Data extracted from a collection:
····················
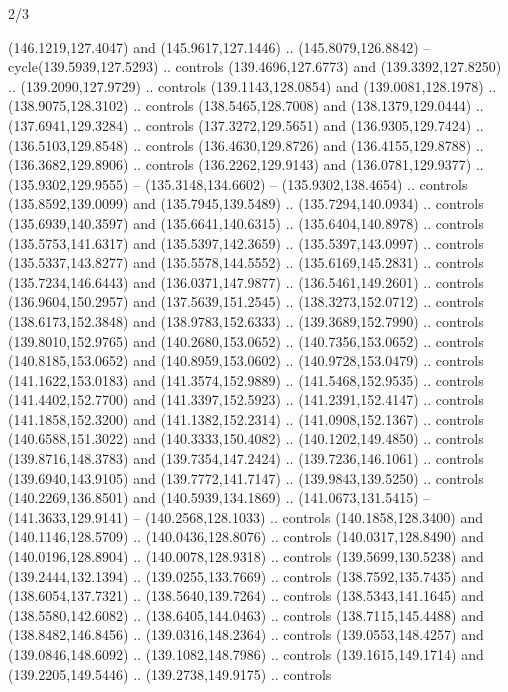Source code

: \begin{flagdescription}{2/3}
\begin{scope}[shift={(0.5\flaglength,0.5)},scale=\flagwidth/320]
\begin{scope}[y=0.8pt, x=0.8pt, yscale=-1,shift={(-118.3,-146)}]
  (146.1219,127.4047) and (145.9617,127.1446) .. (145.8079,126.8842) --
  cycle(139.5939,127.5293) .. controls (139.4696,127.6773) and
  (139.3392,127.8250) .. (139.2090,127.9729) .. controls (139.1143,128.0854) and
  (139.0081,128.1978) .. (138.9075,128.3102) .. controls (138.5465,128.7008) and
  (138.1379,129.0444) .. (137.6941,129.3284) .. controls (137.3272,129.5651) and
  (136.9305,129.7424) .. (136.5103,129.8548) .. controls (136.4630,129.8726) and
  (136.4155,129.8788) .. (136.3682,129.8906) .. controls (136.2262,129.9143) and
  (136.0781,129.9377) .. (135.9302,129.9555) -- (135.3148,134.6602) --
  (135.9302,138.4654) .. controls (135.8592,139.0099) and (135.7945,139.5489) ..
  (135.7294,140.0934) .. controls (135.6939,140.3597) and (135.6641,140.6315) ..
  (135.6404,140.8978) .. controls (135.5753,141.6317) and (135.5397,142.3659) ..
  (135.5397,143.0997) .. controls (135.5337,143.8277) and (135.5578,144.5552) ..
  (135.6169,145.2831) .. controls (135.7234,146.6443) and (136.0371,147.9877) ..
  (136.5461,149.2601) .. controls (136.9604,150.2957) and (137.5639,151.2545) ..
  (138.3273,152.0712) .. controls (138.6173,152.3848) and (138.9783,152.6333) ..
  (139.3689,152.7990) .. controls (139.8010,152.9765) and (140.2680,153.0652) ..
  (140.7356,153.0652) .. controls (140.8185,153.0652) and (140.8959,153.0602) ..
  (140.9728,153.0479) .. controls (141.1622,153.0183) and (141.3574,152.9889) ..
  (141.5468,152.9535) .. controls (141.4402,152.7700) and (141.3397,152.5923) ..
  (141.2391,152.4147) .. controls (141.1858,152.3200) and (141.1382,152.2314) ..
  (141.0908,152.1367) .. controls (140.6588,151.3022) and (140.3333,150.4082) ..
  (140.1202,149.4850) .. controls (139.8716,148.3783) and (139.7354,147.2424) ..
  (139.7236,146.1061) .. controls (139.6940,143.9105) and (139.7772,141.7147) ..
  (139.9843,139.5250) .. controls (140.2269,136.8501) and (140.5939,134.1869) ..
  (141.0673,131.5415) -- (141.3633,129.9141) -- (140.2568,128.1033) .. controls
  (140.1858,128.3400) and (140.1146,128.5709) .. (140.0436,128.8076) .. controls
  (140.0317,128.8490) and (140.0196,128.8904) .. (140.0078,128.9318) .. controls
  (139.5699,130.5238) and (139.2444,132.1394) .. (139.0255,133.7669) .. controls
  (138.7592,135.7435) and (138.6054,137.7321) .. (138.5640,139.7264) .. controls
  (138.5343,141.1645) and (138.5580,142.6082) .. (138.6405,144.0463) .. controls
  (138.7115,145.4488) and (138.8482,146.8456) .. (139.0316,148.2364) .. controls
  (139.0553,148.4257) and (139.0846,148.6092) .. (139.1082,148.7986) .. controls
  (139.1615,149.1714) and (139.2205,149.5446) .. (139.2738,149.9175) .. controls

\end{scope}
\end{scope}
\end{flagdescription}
····················
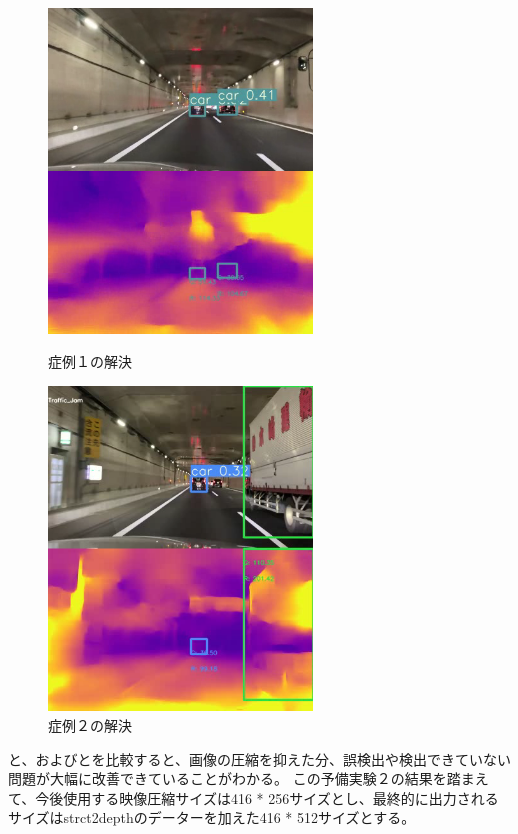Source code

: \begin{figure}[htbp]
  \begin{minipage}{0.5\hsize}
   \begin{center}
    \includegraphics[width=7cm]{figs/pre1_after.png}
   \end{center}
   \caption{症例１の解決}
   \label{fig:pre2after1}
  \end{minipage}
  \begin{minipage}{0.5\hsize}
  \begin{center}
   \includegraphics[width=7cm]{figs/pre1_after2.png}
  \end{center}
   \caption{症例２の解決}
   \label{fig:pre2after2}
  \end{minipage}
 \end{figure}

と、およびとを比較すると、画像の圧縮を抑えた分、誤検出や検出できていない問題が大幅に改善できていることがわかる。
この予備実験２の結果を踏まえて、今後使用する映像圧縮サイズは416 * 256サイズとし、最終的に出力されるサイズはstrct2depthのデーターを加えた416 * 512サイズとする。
····················
▸ Your goal
Would you retype exactly the lines above, from the line with "(135.6404,140.8978) .. controls" to the line with "(140.9728,153.0479) .. controls", with both end lines kept and nothing more?

▸ Written answer
  (135.6404,140.8978) .. controls (135.5753,141.6317) and (135.5397,142.3659) ..
  (135.5397,143.0997) .. controls (135.5337,143.8277) and (135.5578,144.5552) ..
  (135.6169,145.2831) .. controls (135.7234,146.6443) and (136.0371,147.9877) ..
  (136.5461,149.2601) .. controls (136.9604,150.2957) and (137.5639,151.2545) ..
  (138.3273,152.0712) .. controls (138.6173,152.3848) and (138.9783,152.6333) ..
  (139.3689,152.7990) .. controls (139.8010,152.9765) and (140.2680,153.0652) ..
  (140.7356,153.0652) .. controls (140.8185,153.0652) and (140.8959,153.0602) ..
  (140.9728,153.0479) .. controls (141.1622,153.0183) and (141.3574,152.9889) ..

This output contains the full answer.